Vor allem hätte jedoch die Kommunikation zwischen Golubic, der nach wenigen Wochen schon sehr gut deutsch sprach, und dem Team gefehlt. Nach Ansicht des Kapitäns waren die Probleme aber auch mit auf die gegensätzliche Einstellung zum Wasserball zurückzuführen: "Dort, wo der Trainer her kam, war Wasserball die Nummer eins, und erst dann kam der Beruf. Mit diesem Anspruch ist er auch in Esslingen angetreten, doch hier funktioniert das nicht.''
Der Vorstand des SSVE wurde durch Briefe und Telefonate über die Probleme mit Golubic informiert.
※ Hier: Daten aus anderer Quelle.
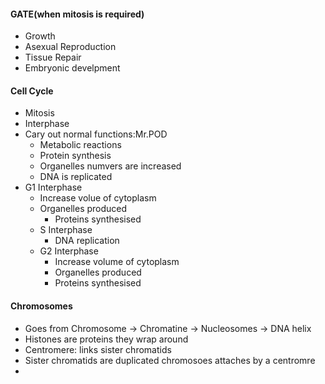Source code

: #### GATE(when mitosis is required)
 - Growth
 - Asexual Reproduction
 - Tissue Repair
 - Embryonic develpment
#### Cell Cycle
 - Mitosis
 - Interphase
 - Cary out normal functions:Mr.POD
	 - Metabolic reactions
	 - Protein synthesis
	 - Organelles numvers are increased
	 - DNA is replicated
 - G1 Interphase
	 - Increase volue of cytoplasm
	 - Organelles produced
		 - Proteins synthesised
	 - S Interphase
		 - DNA replication
	 - G2 Interphase
		 - Increase volume of cytoplasm
		 - Organelles produced
		 - Proteins synthesised
#### Chromosomes
 - Goes from Chromosome -> Chromatine -> Nucleosomes ->  DNA helix
 - Histones are proteins they wrap around
 - Centromere: links sister chromatids
 - Sister chromatids are duplicated chromosoes attaches by a centromre
 - 

 
<!--stackedit_data:
eyJoaXN0b3J5IjpbMTQ3MDc0ODkxMywtMzQwMTUzNzY0LDEyMT
YyMTYwMzQsMzYwNjY0MjE5XX0=
-->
Gespräche mit der Mannschaft und auch mit dem Trainer waren die Folge. Der erhoffte Erfolg blieb allerdings aus. "Wir haben uns eingehend mit beiden Seiten unterhalten, haben einiges geklärt.
Doch am nächsten Tag war im Training alles wieder beim Alten'', sagt Schnaidt.
Die "zwischenmenschlichen Probleme'' (Schnaidt) sollen es allein nicht gewesen sein. Nach Ansicht des SSV Esslingen soll Golubic seinen Vertrag nicht in allen Punkten erfüllt haben. Nähere Einzelheiten wurden jedoch nicht genannt. Und Golubic wollte zu den Vorwürfen nicht viel sagen: "Mein Gewissen ist rein, und ich denke, dass ich alles richtig gemacht habe.''
Die Mannschaft nahm die Entscheidung des Vereins sichtlich erleichtert zur Kenntnis. "Die täglichen Konflikte haben ein Ende'', meinte Hahn. Vorerst jedenfalls. Bis zum Saisonstart im Oktober haben die Verantwortlichen des SSVE erst einmal alle Hände voll zu tun. Nach den Fehlgriffen zuletzt muss ein Trainer gefunden werden, mit dem auch längerfristig geplant werden kann.